Characium obovatum mihi. b. var. longipes mihi

I wonder if a better approach to mihi is to ignore it, instead of considering it the end of a name. But for gnfinder the use of mihi as a name terminator word might work.

dimus commented 2 years ago

Thank you @Archilegt for interesting information aboutEucyclops serrulatus mihi, I'll pass it along to CoL guys. Do I understand correctly, that in zoology old names with var. or f. sometimes are promoted to subspecies rank? I would still add Eucyclops serrulatus mihi as an exception, because parser is not a nomenclatural authority and deals with data on a lexical level.

Archilegt commented 2 years ago

Hi @dimus I reported the issue with E. s. mihi to T. Chad Walter (https://www.marinespecies.org/copepoda/index.php) on 13.vi.2022 but I did not receive a reply.

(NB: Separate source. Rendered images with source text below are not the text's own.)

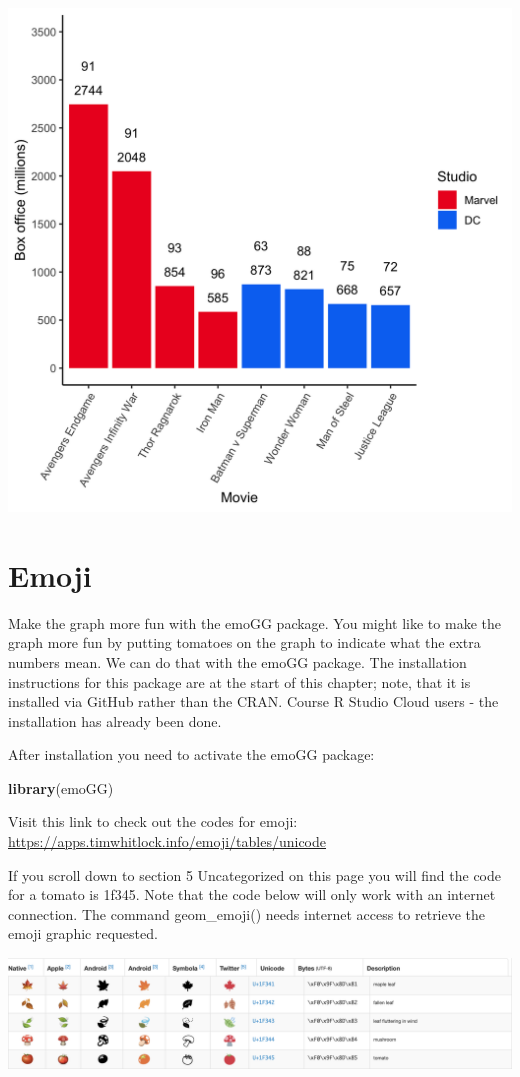 \documentclass[
]{krantz}
\makeatletter
\newenvironment{Shaded}{\begin{snugshade}}{\end{snugshade}}
\newcommand{\KeywordTok}[1]{\textcolor[rgb]{0.27,0.27,0.27}{\textbf{#1}}}
\newcommand{\NormalTok}[1]{#1}
\newenvironment{kframe}{%
\medskip{}
\setlength{\fboxsep}{.8em}
 \def\at@end@of@kframe{}%
 \ifinner\ifhmode%
  \def\at@end@of@kframe{\end{minipage}}%
  \begin{minipage}{\columnwidth}%
 \fi\fi%
 \def\FrameCommand##1{\hskip\@totalleftmargin \hskip-\fboxsep
 \colorbox{shadecolor}{##1}\hskip-\fboxsep
     \hskip-\linewidth \hskip-\@totalleftmargin \hskip\columnwidth}%
 \MakeFramed {\advance\hsize-\width
   \@totalleftmargin\z@ \linewidth\hsize
   \@setminipage}}%
 {\par\unskip\endMakeFramed%
 \at@end@of@kframe}
\renewenvironment{Shaded}{\begin{kframe}}{\end{kframe}}
\makeatother
\begin{document}
\includegraphics[width=0.65\linewidth]{ch_graphing/images/logo_color_graph}

\hypertarget{emoji}{%
\section{Emoji}\label{emoji}}

Make the graph more fun with the emoGG package. You might like to make the graph more fun by putting tomatoes on the graph to indicate what the extra numbers mean. We can do that with the emoGG package. The installation instructions for this package are at the start of this chapter; note, that it is installed via GitHub rather than the CRAN. Course R Studio Cloud users - the installation has already been done.

After installation you need to activate the emoGG package:

\begin{Shaded}
\begin{Highlighting}[]
\KeywordTok{library}\NormalTok{(emoGG)}
\end{Highlighting}
\end{Shaded}

Visit this link to check out the codes for emoji: \url{https://apps.timwhitlock.info/emoji/tables/unicode}

If you scroll down to section 5 Uncategorized on this page you will find the code for a tomato is 1f345. Note that the code below will only work with an internet connection. The command geom\_emoji() needs internet access to retrieve the emoji graphic requested.

\includegraphics[width=0.9\linewidth]{ch_graphing/images/emoji_table}
\end{document}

Maybe the COL will be able to reach him or someone else. Thanks!

Archilegt commented 2 years ago

Hi @dimus The case of Characium obovatum mihi. b. var. longipes mihi (https://www.biodiversitylibrary.org/page/47100016) is interesting. There you don't have one name but two. The string would be parsed by a human reader as: Tab. VII. Fig. 3. Characium obovatum mihi Fig. 3b. Characium obovatum var. longipes mihi where "b" is not part of the name but the explanation of an illustration (https://www.biodiversitylibrary.org/page/47100082). The two mihi are indeed to be parsed as terminators but the first one could be also recognized as a connector. Detecting and reconstructing two names and recognizing a "b" as a figure indication might be too much to ask from a parser and could be left to a layer of annotations. For strings less complex (e.g., without the "b") and containing two mihi, where Genus specificEpithet mihi [var., f.] subspecificEpithet mihi the parsing would be:

if 2 mihi, 
parse mihi 1, 
connect specificEpithet to subspecificEpithet, 
terminate before mihi 2

"...in zoology old names with var. or f. sometimes are promoted to subspecies rank?" Yes, you are correct. The ZooCode has article "45. The species group", where article "45.5. Infrasubspecific names." The references therein will guide you to other articles.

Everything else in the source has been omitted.